Document images with source code
══════

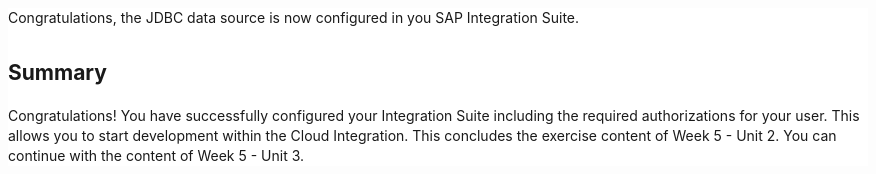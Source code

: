 Congratulations, the JDBC data source is now configured in you SAP Integration Suite.  

## Summary

Congratulations! You have successfully configured your Integration Suite including the required authorizations for your user. This allows you to start development within the Cloud Integration. This concludes the exercise content of Week 5 - Unit 2. You can continue with the content of Week 5 - Unit 3.
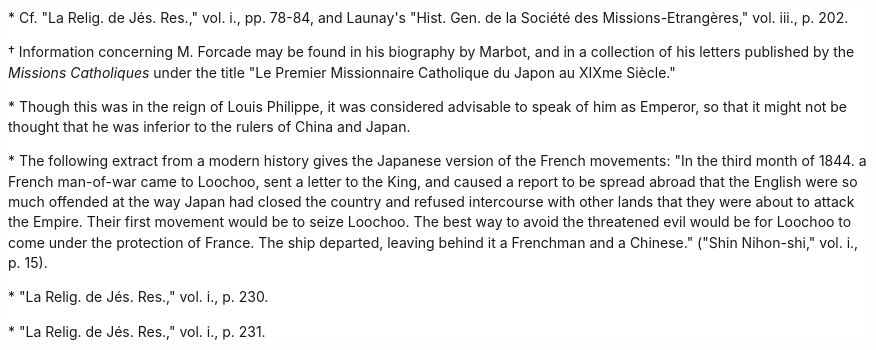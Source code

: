 \* Cf. "La Relig. de Jés. Res.," vol. i., pp. 78-84, and Launay's "Hist. Gen. de la Société des Missions-Etrangères," vol. iii., p. 202.

† Information concerning M. Forcade may be found in his biography by Marbot, and in a collection of his letters published by the *Missions Catholiques* under the title "Le Premier Missionnaire Catholique du Japon au XIXme Siècle."

\* Though this was in the reign of Louis Philippe, it was considered advisable to speak of him as Emperor, so that it might not be thought that he was inferior to the rulers of China and Japan.

\* The following extract from a modern history gives the Japanese version of the French movements: "In the third month of 1844. a French man-of-war came to Loochoo, sent a letter to the King, and caused a report to be spread abroad that the English were so much offended at the way Japan had closed the country and refused intercourse with other lands that they were about to attack the Empire. Their first movement would be to seize Loochoo. The best way to avoid the threatened evil would be for Loochoo to come under the protection of France. The ship departed, leaving behind it a Frenchman and a Chinese." \("Shin Nihon-shi," vol. i., p. 15\).

\* "La Relig. de Jés. Res.," vol. i., p. 230.

\* "La Relig. de Jés. Res.," vol. i., p. 231.




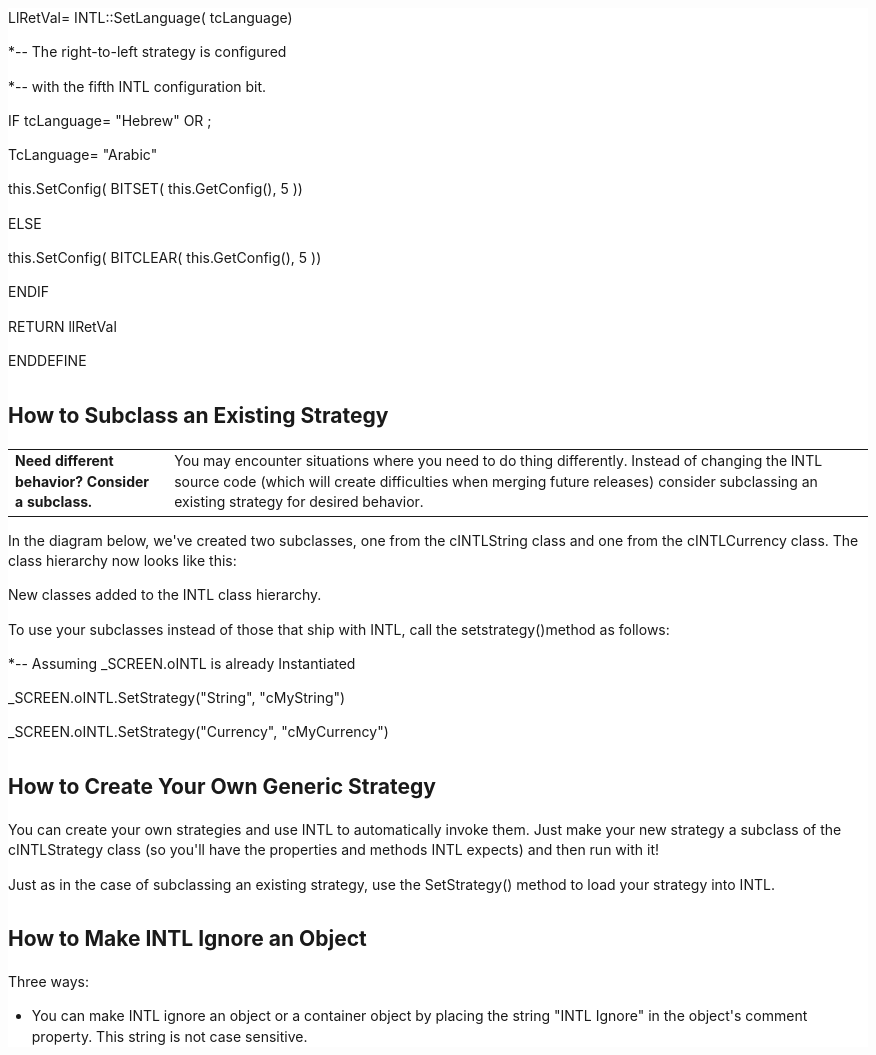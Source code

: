 <p>LlRetVal= INTL::SetLanguage( tcLanguage)</p>
<p>*-- The right-to-left strategy is configured</p>
<p>*-- with the fifth INTL configuration bit.</p>
<p>IF tcLanguage= "Hebrew" OR ;</p>
<p>TcLanguage= "Arabic"</p>
<p>this.SetConfig( BITSET( this.GetConfig(), 5 ))</p>
<p>ELSE</p>
<p>this.SetConfig( BITCLEAR( this.GetConfig(), 5 ))</p>
<p>ENDIF</p>
<p>RETURN llRetVal</p>
<p>ENDDEFINE</p></td>
</tr>
</tbody>
</table>

## How to Subclass an Existing Strategy

|                                                   |                                                                                                                                                                                                                                             |
| ------------------------------------------------- | ------------------------------------------------------------------------------------------------------------------------------------------------------------------------------------------------------------------------------------------- |
| **Need different behavior? Consider a subclass.** | You may encounter situations where you need to do thing differently. Instead of changing the INTL source code (which will create difficulties when merging future releases) consider subclassing an existing strategy for desired behavior. |

In the diagram below, we've created two subclasses, one from the
cINTLString class and one from the cINTLCurrency class. The class
hierarchy now looks like this:

New classes added to the INTL class hierarchy.

To use your subclasses instead of those that ship with INTL, call the
setstrategy()method as follows:

\*-- Assuming \_SCREEN.oINTL is already Instantiated

\_SCREEN.oINTL.SetStrategy("String", "cMyString")

\_SCREEN.oINTL.SetStrategy("Currency", "cMyCurrency")

## How to Create Your Own Generic Strategy

You can create your own strategies and use INTL to automatically invoke
them. Just make your new strategy a subclass of the cINTLStrategy class
(so you'll have the properties and methods INTL expects) and then run
with it\!

Just as in the case of subclassing an existing strategy, use the
SetStrategy() method to load your strategy into INTL.

## How to Make INTL Ignore an Object

Three ways:

  - You can make INTL ignore an object or a container object by placing
    the string "INTL Ignore" in the object's comment property. This
    string is not case sensitive.

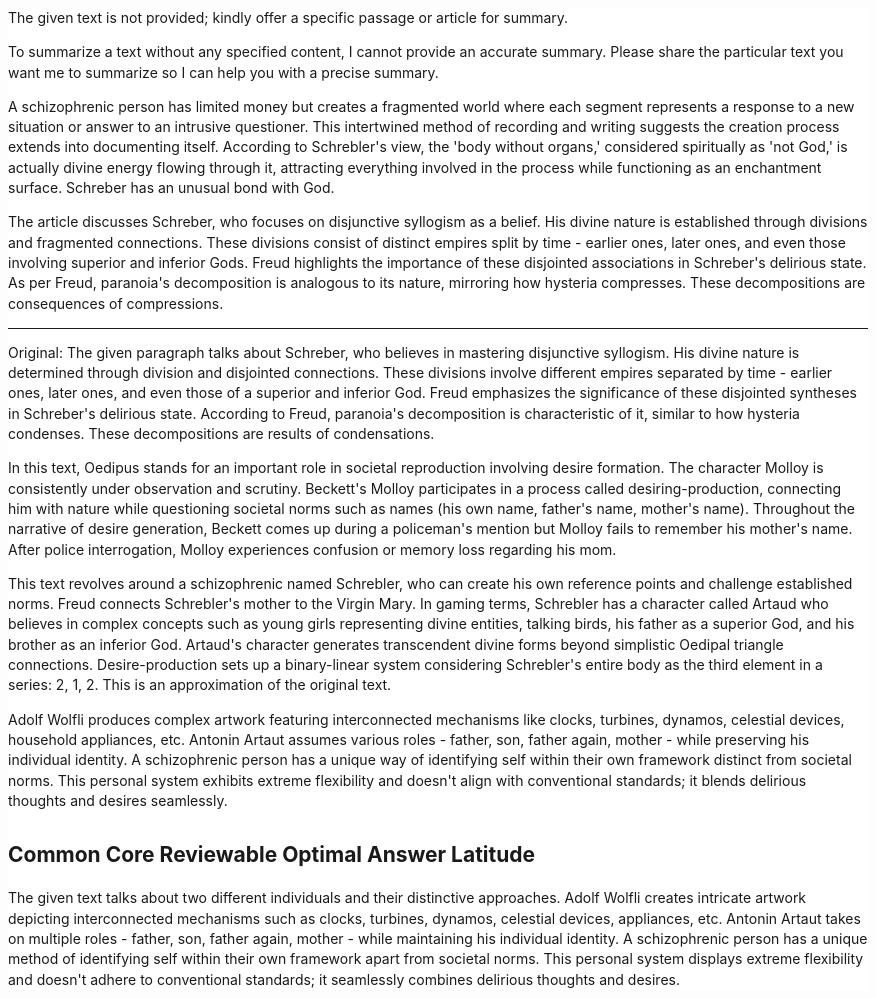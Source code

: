 The given text is not provided; kindly offer a specific passage or article for summary.

To summarize a text without any specified content, I cannot provide an accurate summary. Please share the particular text you want me to summarize so I can help you with a precise summary.

A schizophrenic person has limited money but creates a fragmented world where each segment represents a response to a new situation or answer to an intrusive questioner. This intertwined method of recording and writing suggests the creation process extends into documenting itself. According to Schrebler's view, the 'body without organs,' considered spiritually as 'not God,' is actually divine energy flowing through it, attracting everything involved in the process while functioning as an enchantment surface. Schreber has an unusual bond with God.

The article discusses Schreber, who focuses on disjunctive syllogism as a belief. His divine nature is established through divisions and fragmented connections. These divisions consist of distinct empires split by time - earlier ones, later ones, and even those involving superior and inferior Gods. Freud highlights the importance of these disjointed associations in Schreber's delirious state. As per Freud, paranoia's decomposition is analogous to its nature, mirroring how hysteria compresses. These decompositions are consequences of compressions.

---
Original: The given paragraph talks about Schreber, who believes in mastering disjunctive syllogism. His divine nature is determined through division and disjointed connections. These divisions involve different empires separated by time - earlier ones, later ones, and even those of a superior and inferior God. Freud emphasizes the significance of these disjointed syntheses in Schreber's delirious state. According to Freud, paranoia's decomposition is characteristic of it, similar to how hysteria condenses. These decompositions are results of condensations.

In this text, Oedipus stands for an important role in societal reproduction involving desire formation. The character Molloy is consistently under observation and scrutiny. Beckett's Molloy participates in a process called desiring-production, connecting him with nature while questioning societal norms such as names (his own name, father's name, mother's name). Throughout the narrative of desire generation, Beckett comes up during a policeman's mention but Molloy fails to remember his mother's name. After police interrogation, Molloy experiences confusion or memory loss regarding his mom.

This text revolves around a schizophrenic named Schrebler, who can create his own reference points and challenge established norms. Freud connects Schrebler's mother to the Virgin Mary. In gaming terms, Schrebler has a character called Artaud who believes in complex concepts such as young girls representing divine entities, talking birds, his father as a superior God, and his brother as an inferior God. Artaud's character generates transcendent divine forms beyond simplistic Oedipal triangle connections. Desire-production sets up a binary-linear system considering Schrebler's entire body as the third element in a series: 2, 1, 2.
This is an approximation of the original text.

Adolf Wolfli produces complex artwork featuring interconnected mechanisms like clocks, turbines, dynamos, celestial devices, household appliances, etc. Antonin Artaut assumes various roles - father, son, father again, mother - while preserving his individual identity. A schizophrenic person has a unique way of identifying self within their own framework distinct from societal norms. This personal system exhibits extreme flexibility and doesn't align with conventional standards; it blends delirious thoughts and desires seamlessly.

## Common Core Reviewable Optimal Answer Latitude
The given text talks about two different individuals and their distinctive approaches. Adolf Wolfli creates intricate artwork depicting interconnected mechanisms such as clocks, turbines, dynamos, celestial devices, appliances, etc. Antonin Artaut takes on multiple roles - father, son, father again, mother - while maintaining his individual identity. A schizophrenic person has a unique method of identifying self within their own framework apart from societal norms. This personal system displays extreme flexibility and doesn't adhere to conventional standards; it seamlessly combines delirious thoughts and desires.
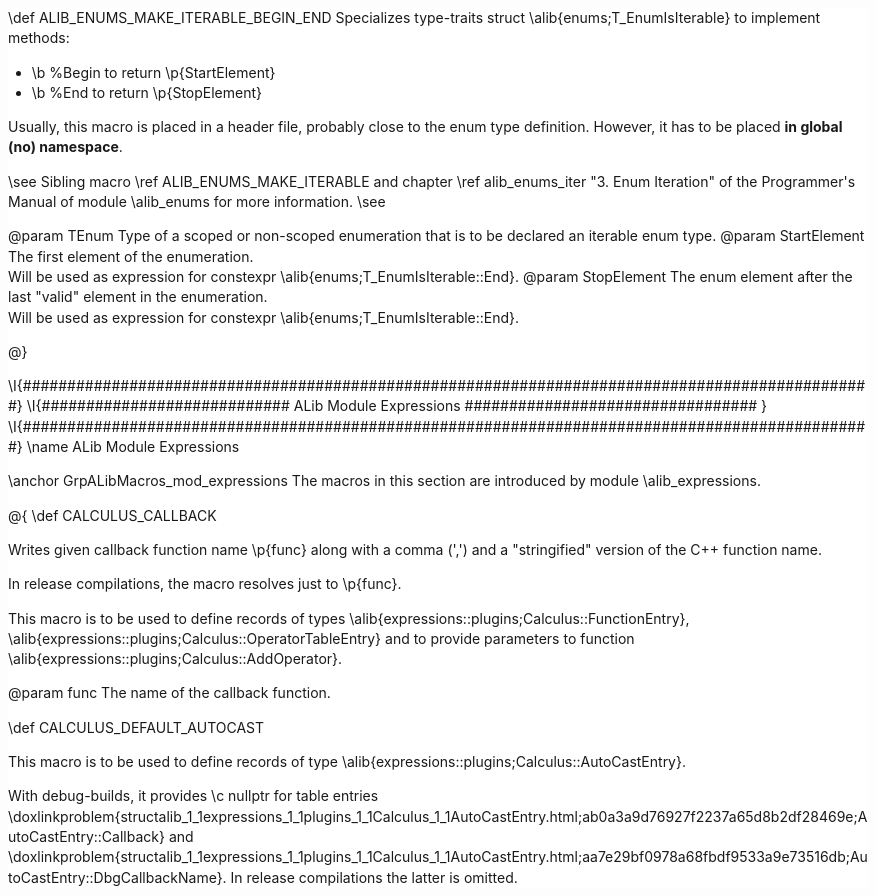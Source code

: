 \def ALIB_ENUMS_MAKE_ITERABLE_BEGIN_END
  Specializes type-traits struct \alib{enums;T_EnumIsIterable} to implement methods:
  - \b %Begin to return \p{StartElement}
  - \b %End to return \p{StopElement}

  Usually, this macro is placed in a header file, probably close to the enum type definition.
  However, it has to be placed <b>in global (no) namespace</b>.

  \see Sibling macro \ref ALIB_ENUMS_MAKE_ITERABLE and chapter
       \ref alib_enums_iter "3. Enum Iteration" of the Programmer's Manual of module
       \alib_enums for more information.
  \see

  @param TEnum        Type of a scoped or non-scoped enumeration that is to be declared an
                      iterable enum type.
  @param StartElement The first element of the enumeration.<br>
                      Will be used as expression for constexpr \alib{enums;T_EnumIsIterable::End}.
  @param StopElement  The enum element after the last "valid" element in the enumeration.<br>
                      Will be used as expression for constexpr \alib{enums;T_EnumIsIterable::End}.

@}

\I{################################################################################################}
\I{############################     ALib Module Expressions     #################################  }
\I{################################################################################################}
\name ALib Module Expressions

\anchor GrpALibMacros_mod_expressions
The macros in this section are introduced by module \alib_expressions.

@{
\def CALCULUS_CALLBACK

  Writes given callback function name \p{func} along with a comma (<c>','</c>) and a "stringified"
  version of the C++ function name.

  In release compilations, the macro resolves just to \p{func}.

  This macro is to be used to define records of types
  \alib{expressions::plugins;Calculus::FunctionEntry},
  \alib{expressions::plugins;Calculus::OperatorTableEntry} and to provide parameters to function
  \alib{expressions::plugins;Calculus::AddOperator}.

  @param func     The name of the callback function.


\def CALCULUS_DEFAULT_AUTOCAST

  This macro is to be used to define records of type
  \alib{expressions::plugins;Calculus::AutoCastEntry}.

  With debug-builds, it provides \c nullptr for table entries
 \doxlinkproblem{structalib_1_1expressions_1_1plugins_1_1Calculus_1_1AutoCastEntry.html;ab0a3a9d76927f2237a65d8b2df28469e;AutoCastEntry::Callback}
 and
 \doxlinkproblem{structalib_1_1expressions_1_1plugins_1_1Calculus_1_1AutoCastEntry.html;aa7e29bf0978a68fbdf9533a9e73516db;AutoCastEntry::DbgCallbackName}.
  In release compilations the latter is omitted.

══════

Taking the entries above, write out exactly each line from the one holding "<p>*-- The right-to-left" to the one holding "## How to Subclass an Existing Strategy", both included, and stop there.

» **RESULT OF THIS TASK**
<p>*-- The right-to-left strategy is configured</p>
<p>*-- with the fifth INTL configuration bit.</p>
<p>IF tcLanguage= "Hebrew" OR ;</p>
<p>TcLanguage= "Arabic"</p>
<p>this.SetConfig( BITSET( this.GetConfig(), 5 ))</p>
<p>ELSE</p>
<p>this.SetConfig( BITCLEAR( this.GetConfig(), 5 ))</p>
<p>ENDIF</p>
<p>RETURN llRetVal</p>
<p>ENDDEFINE</p></td>
</tr>
</tbody>
</table>

## How to Subclass an Existing Strategy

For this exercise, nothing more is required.